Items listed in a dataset
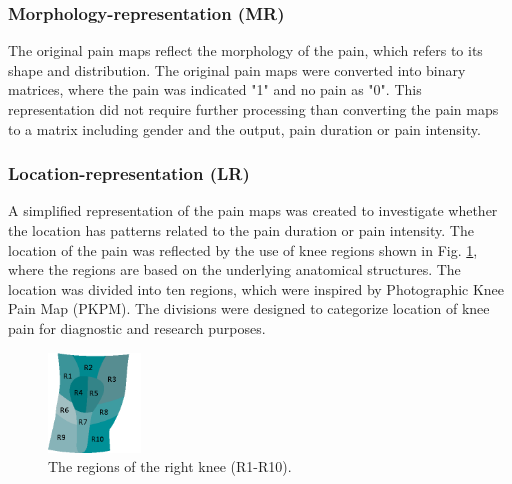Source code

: \subsubsection{Morphology-representation (MR)}
The original pain maps reflect the morphology of the pain, which refers to its shape and distribution. The original pain maps were converted into binary matrices, where the pain was indicated "1" and no pain as "0". This representation did not require further processing than converting the pain maps to a matrix including gender and the output, pain duration or pain intensity. 

\subsubsection{Location-representation (LR)} 
A simplified representation of the pain maps was created to investigate whether the location has patterns related to the pain duration or pain intensity. The location of the pain was reflected by the use of knee regions shown in Fig. \ref{fig:atlas}, where the regions are based on the underlying anatomical structures.
The location was divided into ten regions, which were inspired by Photographic Knee Pain Map (PKPM). The divisions were designed to categorize location of knee pain for diagnostic and research purposes.\citep{Elson2010}

\begin{figure} [H] 
\centering
\includegraphics[width=0.22\textwidth]{Figures/atlas}
\caption{The regions of the right knee (R1-R10).}
\label{fig:atlas}
\end{figure}

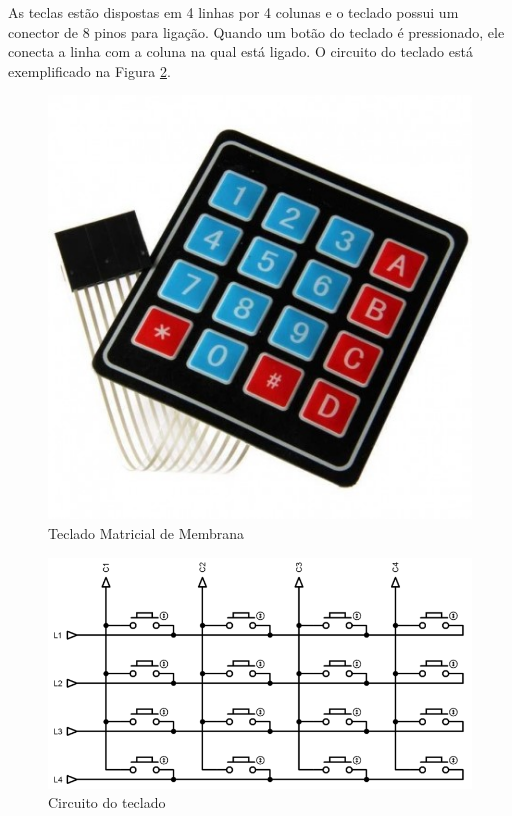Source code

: As teclas estão dispostas em 4 linhas por 4 colunas e o teclado possui um conector de 8 pinos para ligação. Quando um botão do teclado é pressionado, ele conecta a linha com a coluna na qual está ligado. O circuito do teclado está exemplificado na Figura \ref{fig:teclado-conexoes}.

\begin{figure}[htbp]
	\centering
	\includegraphics[scale=0.3]{figuras/teclado-matricial.jpg}
	\caption{Teclado Matricial de Membrana}
	\label{fig:teclado}
\end{figure}

\begin{figure}[htbp]
	\centering
	\includegraphics[scale=0.4]{figuras/matrix-1024x558.png}
	\caption{Circuito do teclado}
	\label{fig:teclado-conexoes}
\end{figure}

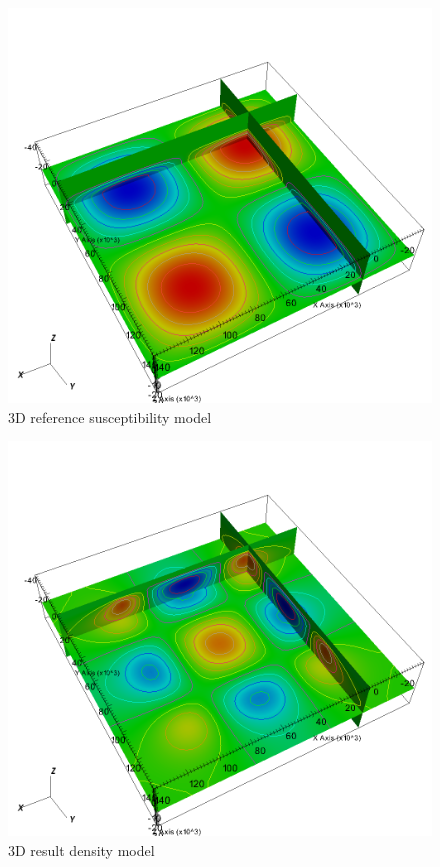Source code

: \begin{figure}
\centering
\includegraphics[width=\textwidth]{joint3D4mag6grav-mref.png}
\caption{3D reference susceptibility model}
\label{fig:joint3D4mag6grav-mref}
\end{figure}


\begin{figure}
\centering
\includegraphics[width=\textwidth]{joint3D4mag6grav-g.png}
\caption{3D result density model}
\label{fig:joint3D4mag6grav-g}
\end{figure}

TO DO:
Reproduce every line above exactly as written, omitting the images.

THE COMPLETED TASK:
Source code

: \subsubsection{Morphology-representation (MR)}
The original pain maps reflect the morphology of the pain, which refers to its shape and distribution. The original pain maps were converted into binary matrices, where the pain was indicated "1" and no pain as "0". This representation did not require further processing than converting the pain maps to a matrix including gender and the output, pain duration or pain intensity. 

\subsubsection{Location-representation (LR)} 
A simplified representation of the pain maps was created to investigate whether the location has patterns related to the pain duration or pain intensity. The location of the pain was reflected by the use of knee regions shown in Fig. \ref{fig:atlas}, where the regions are based on the underlying anatomical structures.
The location was divided into ten regions, which were inspired by Photographic Knee Pain Map (PKPM). The divisions were designed to categorize location of knee pain for diagnostic and research purposes.\citep{Elson2010}

\begin{figure} [H] 
\centering
\includegraphics[width=0.22\textwidth]{Figures/atlas}
\caption{The regions of the right knee (R1-R10).}
\label{fig:atlas}
\end{figure}

Source code

: As teclas estão dispostas em 4 linhas por 4 colunas e o teclado possui um conector de 8 pinos para ligação. Quando um botão do teclado é pressionado, ele conecta a linha com a coluna na qual está ligado. O circuito do teclado está exemplificado na Figura \ref{fig:teclado-conexoes}.

\begin{figure}[htbp]
	\centering
	\includegraphics[scale=0.3]{figuras/teclado-matricial.jpg}
	\caption{Teclado Matricial de Membrana}
	\label{fig:teclado}
\end{figure}

\begin{figure}[htbp]
	\centering
	\includegraphics[scale=0.4]{figuras/matrix-1024x558.png}
	\caption{Circuito do teclado}
	\label{fig:teclado-conexoes}
\end{figure}

Source code

: \begin{figure}
\centering
\includegraphics[width=\textwidth]{joint3D4mag6grav-mref.png}
\caption{3D reference susceptibility model}
\label{fig:joint3D4mag6grav-mref}
\end{figure}


\begin{figure}
\centering
\includegraphics[width=\textwidth]{joint3D4mag6grav-g.png}
\caption{3D result density model}
\label{fig:joint3D4mag6grav-g}
\end{figure}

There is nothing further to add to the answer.